When telling friends about my forthcoming visit to Japan, their immediate reactions related to Tokyo and Kyoto. My husband and I already had plans to go to those favored and well-known cities as well as Hakone and Nara, but as the trip approached, I had the increasing urge to venture somewhere else. Somewhere a little different that wasn’t found on all the tourist maps.
We had already purchased a JR pass – a discounted rail pass available only for foreigners – so the country was ours to explore. I turned to the Internet and started researching but it wasn’t until a photograph caught my eye that I knew the next stop on our trip would be Kurashiki.
The moment the canal in the Bikan historical section of Kurashiki flashed on my computer screen, the decision was made. I’m not quite sure exactly what it was about the canal that spoke to me, but it looked romantic and cultural and I knew I had to see it in person.
When our train arrived in Kurashiki, I’ll admit I was slightly disappointed. It looked like any other city with its cars, shops and malls. I looked around, desperate to see the cultural snapshot I had seen in my research. Images of a canal surrounded by traffic and being anything but peaceful crept into my mind and I worried we had just taken a three hour train ride only to be let down. Then I noticed the sign directing us to the Bikan historical section.
My husband and I put on our backpacks and started walking. After about ten minutes, the city had been left behind, the streets became narrow and the buildings appeared historic. My hopes started to rise but I still tried to prepare myself incase it wasn’t what I had thought.
We turned a corner and within a few steps, there was the canal. Shimmering in the afternoon light, the canal divided the street in all its romantic beauty, removed from the sounds and the sights of the city.
But in a way, I had been right in my estimation – it wasn’t like the picture I had seen on the Internet. It was better.
Two swans floated past a small wooden boat as the willow trees lining the canal provided evidence that spring was on the way. The buildings along the canal transported me back to the Edo Period of Japanese history and I knew I had found the taste of Japan I had been looking for.
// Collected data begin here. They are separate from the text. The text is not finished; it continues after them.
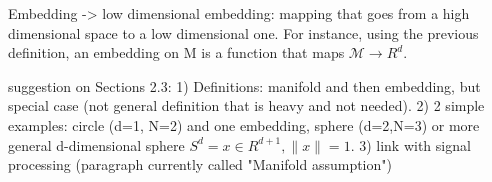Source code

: Embedding -> low dimensional embedding: mapping that goes from a high dimensional space to a low dimensional one. 
For instance, using the previous definition, an embedding on M is a function that maps $\mathcal{M} \to R^d$.


suggestion on Sections 2.3:
1) Definitions: manifold and then embedding, but special case (not general definition that is heavy and not needed).
2) 2 simple examples: circle (d=1, N=2) and one embedding, sphere (d=2,N=3) or more general d-dimensional sphere 
$S^d = {x \in R^{d+1}, \|x\|=1}$. 
3) link with signal processing (paragraph currently called "Manifold assumption")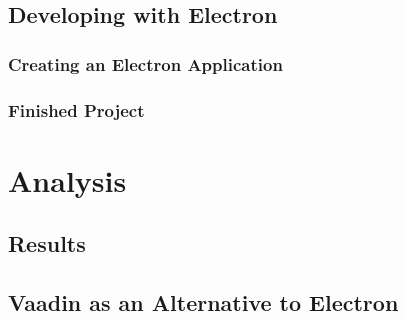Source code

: \documentclass[11pt]{article}
\begin{document}
    \subsection{Developing with Electron}\label{subsec:developing-with-electron}
    
    \subsubsection{Creating an Electron Application}\label{subsubsec:dev-workflow}
    

    \subsubsection{Finished Project}\label{subsubsec:dev-project}


    \section{Analysis}\label{sec:analysis}

    \subsection{Results}\label{subsec:results}

    \subsection{Vaadin as an Alternative to Electron}\label{subsec:vaadin-electron}
    \pagebreak
    \printbibliography
    \pagebreak
    \listoffigures
\end{document}
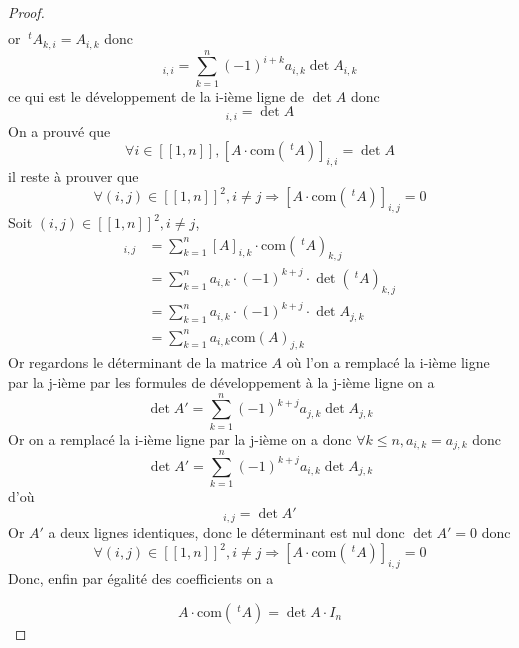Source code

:\documentclass[11pt,colorlinks]{book}
\theoremstyle{mytheoremstyle}
\theoremstyle{mytheoremstyle}
\theoremstyle{mytheoremstyle}
\theoremstyle{mytheoremstyle}
\theoremstyle{mytheoremstyle}
\theoremstyle{mytheoremstyle}
\theoremstyle{mytheoremstyle}
\theoremstyle{mytheoremstyle}
\theoremstyle{myproblemstyle}
\begin{document}
\begin{prop}
\begin{proof}
\begin{align*}
    \end{align*}
    or $~^tA_{k,i} = A_{i,k}$ donc
    \begin{equation*}
      [A\cdot \text{com}(~^tA)]_{i,i} = \sum_{k=1}^n (-1)^{i+k} a_{i,k} \det A_{i,k}
    \end{equation*}
    ce qui est le développement de la i-ième ligne de $\det A$ donc 
    \begin{equation*}
      [A\cdot \text{com}(~^tA)]_{i,i} = \det A
    \end{equation*}
    On a prouvé que
    \begin{equation*}
      \forall i \in [\![1,n]\!], [A\cdot \text{com}(~^tA)]_{i,i} = \det A
    \end{equation*}
    il reste à prouver que 
    \begin{equation*}
      \forall (i,j) \in [\![1,n]\!]^2, i\not=j \Rightarrow [A\cdot \text{com}(~^tA)]_{i,j} = 0
    \end{equation*}
    Soit $(i,j) \in [\![1,n]\!]^2, i\not=j$,
    \begin{align*}
      [A\cdot \text{com}(~^tA)]_{i,j} &= \sum_{k=1}^n [A]_{i,k} \cdot \text{com}(~^tA)_{k,j} \\ 
      &= \sum_{k=1}^n a_{i,k} \cdot (-1)^{k+j} \cdot \det (~^tA)_{k,j} \\ 
      &= \sum_{k=1}^n a_{i,k} \cdot (-1)^{k+j} \cdot \det A_{j,k} \\ 
      &= \sum_{k=1}^n a_{i,k} \text{com}(A)_{j,k}
    \end{align*}
    Or regardons le déterminant de la matrice $A$ où l'on a remplacé la i-ième ligne par la j-ième par les formules de développement à 
    la j-ième ligne on a
    \begin{equation*}
      \det A' = \sum_{k=1}^n (-1)^{k+j} a_{j,k} \det A_{j,k} 
    \end{equation*}
    Or on a remplacé la i-ième ligne par la j-ième on a donc $\forall k \leq n, a_{i,k} = a_{j,k}$ donc 
    \begin{equation*}
      \det A' = \sum_{k=1}^n (-1)^{k+j} a_{i,k} \det A_{j,k}
    \end{equation*}
    d'où 
    \begin{equation*}
      [A\cdot \text{com}(~^tA)]_{i,j} = \det A'
    \end{equation*}
    Or $A'$ a deux lignes identiques, donc le déterminant est nul donc $\det A' = 0$ donc 
    \begin{equation*}
      \forall (i,j) \in [\![1,n]\!]^2, i \not= j \Rightarrow [A\cdot \text{com}(~^tA)]_{i,j} = 0
    \end{equation*}
    Donc, enfin par égalité des coefficients on a

    \begin{equation*}
      A\cdot \text{com}(~^tA) = \det A \cdot I_n
    \end{equation*}
  \end{proof} 
\end{prop}
\end{document}
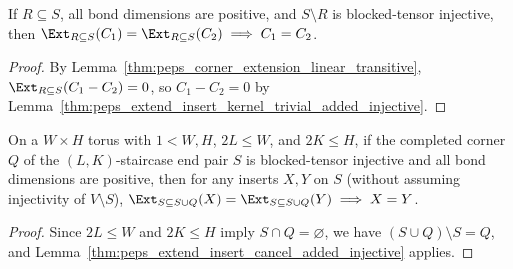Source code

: \begin{lemma}
    \label{thm:peps_extend_insert_cancel_added_injective}
    \leanok
    If $R\subseteq S$, all bond dimensions are positive, and $S\setminus R$ is
    blocked-tensor injective, then
    $\Ext_{R\subseteq S}(C_1)=\Ext_{R\subseteq S}(C_2)\implies C_1=C_2$.
\end{lemma}
\begin{proof}\leanok
    By Lemma~\ref{thm:peps_corner_extension_linear_transitive},
    $\Ext_{R\subseteq S}(C_1-C_2)=0$, so $C_1-C_2=0$ by
    Lemma~\ref{thm:peps_extend_insert_kernel_trivial_added_injective}.
\end{proof}

\begin{lemma}
    \label{thm:peps_staircase_pair_cancel}
    \leanok
    On a $W\times H$ torus with $1<W,H$, $2L\le W$, and $2K\le H$, if the
    completed corner $Q$ of the $(L,K)$-staircase end pair $S$ is blocked-tensor
    injective and all bond dimensions are positive, then for any inserts $X,Y$
    on $S$ (without assuming injectivity of $V\setminus S$),
    $\Ext_{S\subseteq S\cup Q}(X)=\Ext_{S\subseteq S\cup Q}(Y)\implies X=Y$.
\end{lemma}
\begin{proof}\leanok
    Since $2L\le W$ and $2K\le H$ imply $S\cap Q=\varnothing$, we have
    $(S\cup Q)\setminus S=Q$, and
    Lemma~\ref{thm:peps_extend_insert_cancel_added_injective} applies.
\end{proof}
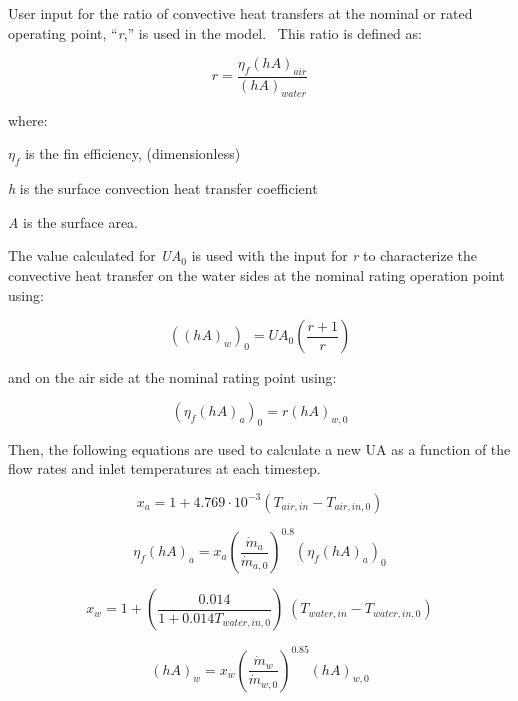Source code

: User input for the ratio of convective heat transfers at the nominal or rated operating point, ``\emph{r},'' is used in the model.~ This ratio is defined as:

\begin{equation}
r = \frac{{{\eta_f}{{\left( {hA} \right)}_{air}}}}{{{{\left( {hA} \right)}_{water}}}}
\end{equation}

where:

\({\eta_f}\) is the fin efficiency, (dimensionless)

\emph{h} is the surface convection heat transfer coefficient

\emph{A} is the surface area.

The value calculated for \emph{UA}\(_{0}\) is used with the input for \emph{r} to characterize the convective heat transfer on the water sides at the nominal rating operation point using:

\begin{equation}
{\left( {{{\left( {hA} \right)}_w}} \right)_0} = U{A_0}\left( {\frac{{r + 1}}{r}} \right)
\end{equation}

and on the air side at the nominal rating point using:

\begin{equation}
{\left( {{\eta_f}{{\left( {hA} \right)}_a}} \right)_0} = r{\left( {hA} \right)_{w,0}}
\end{equation}

Then, the following equations are used to calculate a new UA as a function of the flow rates and inlet temperatures at each timestep.

\begin{equation}
{x_a} = 1 + 4.769\cdot {10^{ - 3}}\left( {{T_{air,in}} - {T_{air,in,0}}} \right)
\end{equation}

\begin{equation}
{\eta_f}{\left( {hA} \right)_a} = {x_a}{\left( {\frac{{{{\dot m}_a}}}{{{{\dot m}_{a,0}}}}} \right)^{0.8}}{\left( {{\eta_f}{{\left( {hA} \right)}_a}} \right)_0}
\end{equation}

\begin{equation}
{x_w} = 1 + \left( {\frac{{0.014}}{{1 + 0.014{T_{water,in,0}}}}} \right)\;\left( {{T_{water,in}} - {T_{water,in,0}}} \right)
\end{equation}

\begin{equation}
{\left( {hA} \right)_w} = {x_w}{\left( {\frac{{{{\dot m}_w}}}{{{{\dot m}_{w,0}}}}} \right)^{0.85}}{\left( {hA} \right)_{w,0}}
\end{equation}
The buildings, left intact in their historic splendor, had been transformed from rice storage houses into unique shops and restaurants that filled the area with romantic and historic vibes.
As night came, softly illuminated street lamps reflected on the water of the canal. I sat on a nearby wall as I watched the swans glide along the water. I didn’t want to leave and took in every sight and every sound that I could.
In all the discussions about Japan, I’d never heard of Kurashiki, never had it recommended to me or told it was a must see. But that photo took me there – a photo that had captured a moment in time and while there, I managed to capture my own.
If you do travel to Kurashiki, a day is enough to capture the romance and I highly recommend staying at the Ryokan Tsurugata. It’s located on the canal and the charm of the interior and staff are not to be missed.